From my vantage point as a crossing guard at the intersection of Valley Road and Jefferson Road over the past year, I have gotten to see the kinds of driver behavior that endanger not only pedestrians and cyclists, but drivers themselves. I would like to share some of the insights gained.
First a clarification: crossing guards are there to protect vulnerable roadway users — pedestrians and cyclists. We are not there to facilitate automobile traffic, and in fact are trained not to do so. I will never enter the intersection to direct traffic unless there is a pedestrian or cyclist needing assistance. I will from time to time then remain in the intersection to help clear a backlog of cars trying to get through, but that is the extent of the help I will give to drivers.

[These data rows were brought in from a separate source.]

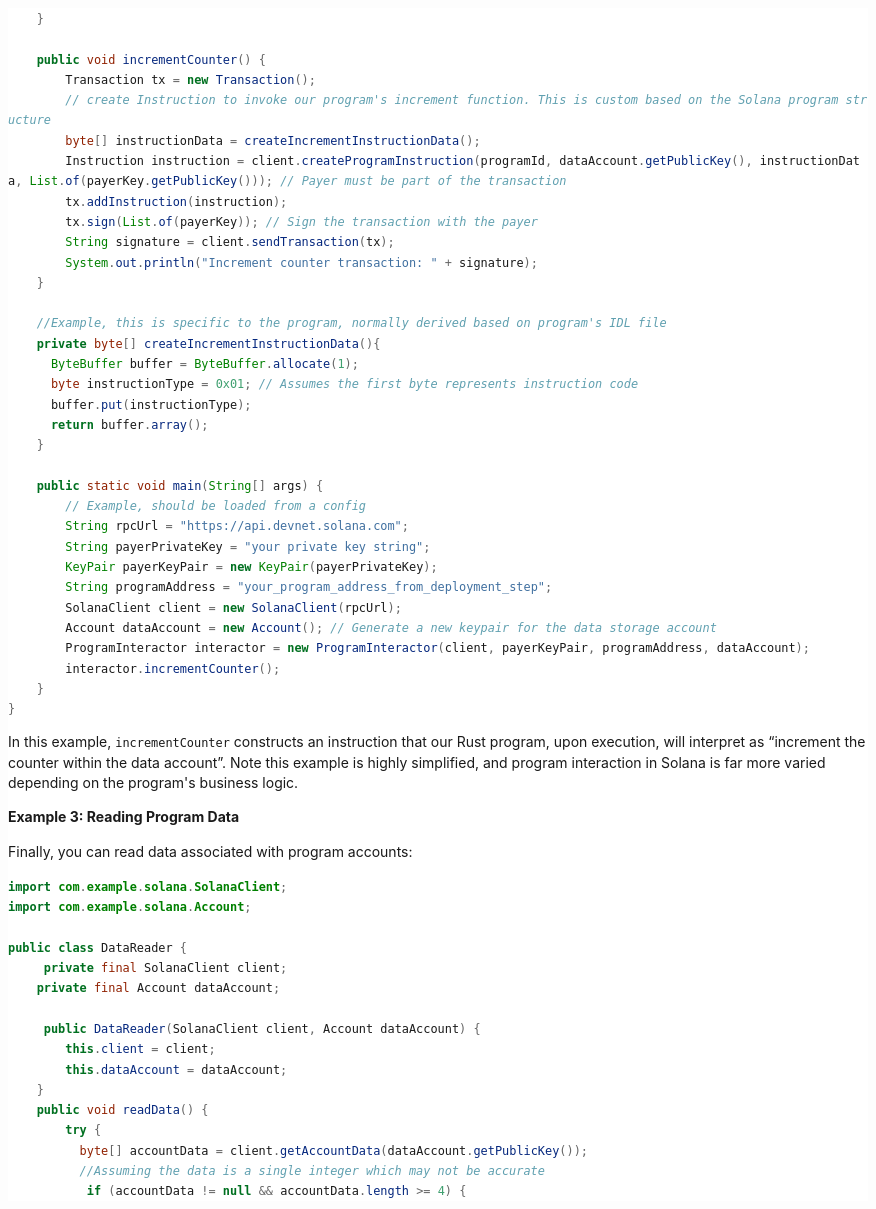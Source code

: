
 ```java
    }

    public void incrementCounter() {
        Transaction tx = new Transaction();
        // create Instruction to invoke our program's increment function. This is custom based on the Solana program structure
        byte[] instructionData = createIncrementInstructionData();
        Instruction instruction = client.createProgramInstruction(programId, dataAccount.getPublicKey(), instructionData, List.of(payerKey.getPublicKey())); // Payer must be part of the transaction
        tx.addInstruction(instruction);
        tx.sign(List.of(payerKey)); // Sign the transaction with the payer
        String signature = client.sendTransaction(tx);
        System.out.println("Increment counter transaction: " + signature);
    }

    //Example, this is specific to the program, normally derived based on program's IDL file
    private byte[] createIncrementInstructionData(){
      ByteBuffer buffer = ByteBuffer.allocate(1);
      byte instructionType = 0x01; // Assumes the first byte represents instruction code
      buffer.put(instructionType);
      return buffer.array();
    }

    public static void main(String[] args) {
        // Example, should be loaded from a config
        String rpcUrl = "https://api.devnet.solana.com";
        String payerPrivateKey = "your private key string";
        KeyPair payerKeyPair = new KeyPair(payerPrivateKey);
        String programAddress = "your_program_address_from_deployment_step";
        SolanaClient client = new SolanaClient(rpcUrl);
        Account dataAccount = new Account(); // Generate a new keypair for the data storage account
        ProgramInteractor interactor = new ProgramInteractor(client, payerKeyPair, programAddress, dataAccount);
        interactor.incrementCounter();
    }
}

```
In this example, `incrementCounter` constructs an instruction that our Rust program, upon execution, will interpret as “increment the counter within the data account”. Note this example is highly simplified, and program interaction in Solana is far more varied depending on the program's business logic.

**Example 3: Reading Program Data**

Finally, you can read data associated with program accounts:

```java
import com.example.solana.SolanaClient;
import com.example.solana.Account;

public class DataReader {
     private final SolanaClient client;
    private final Account dataAccount;

     public DataReader(SolanaClient client, Account dataAccount) {
        this.client = client;
        this.dataAccount = dataAccount;
    }
    public void readData() {
        try {
          byte[] accountData = client.getAccountData(dataAccount.getPublicKey());
          //Assuming the data is a single integer which may not be accurate
           if (accountData != null && accountData.length >= 4) {
```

This intersection is a crossing with only two-way stop signs. Traffic on Valley Road has the right-of-way over other cars, but of course must stop for pedestrians in the crosswalks. In future postings I will focus on other suggestions to improve safety and flow, but for now want to focus on the rules governing driver behavior at the stop sign. As I hope we all know, at a traffic signal, when the light is green, drivers going straight have the right-of-way, while those trying to make a left turn must yield to oncoming traffic. At a four-way stop sign, however, drivers have the right-of-way based on the order in which they arrive at the intersection, with no distinction between those going straight and those making a turn.
But what is the rule at a two-way stop sign? If I had to guess, I would say only about 15-20 percent of the drivers coming through my intersection know the answer. I had to ask our traffic safety officer to learn it myself. It turns out that the two-way stop sign is more analogous to the four-way stop sign. In other words, drivers have the right-of-way based on the order in which they arrive at the intersection, and if someone making a left turn gets there first, they can proceed even if there is opposing traffic trying to go straight.
Because not all drivers know the rule, please continue to approach these intersections with caution. But next time you come to one when there is already a driver opposite you wanting to turn left, please wave them through before you proceed. Knowing and following the rules of the road is one of the keys to safer, more functional streets.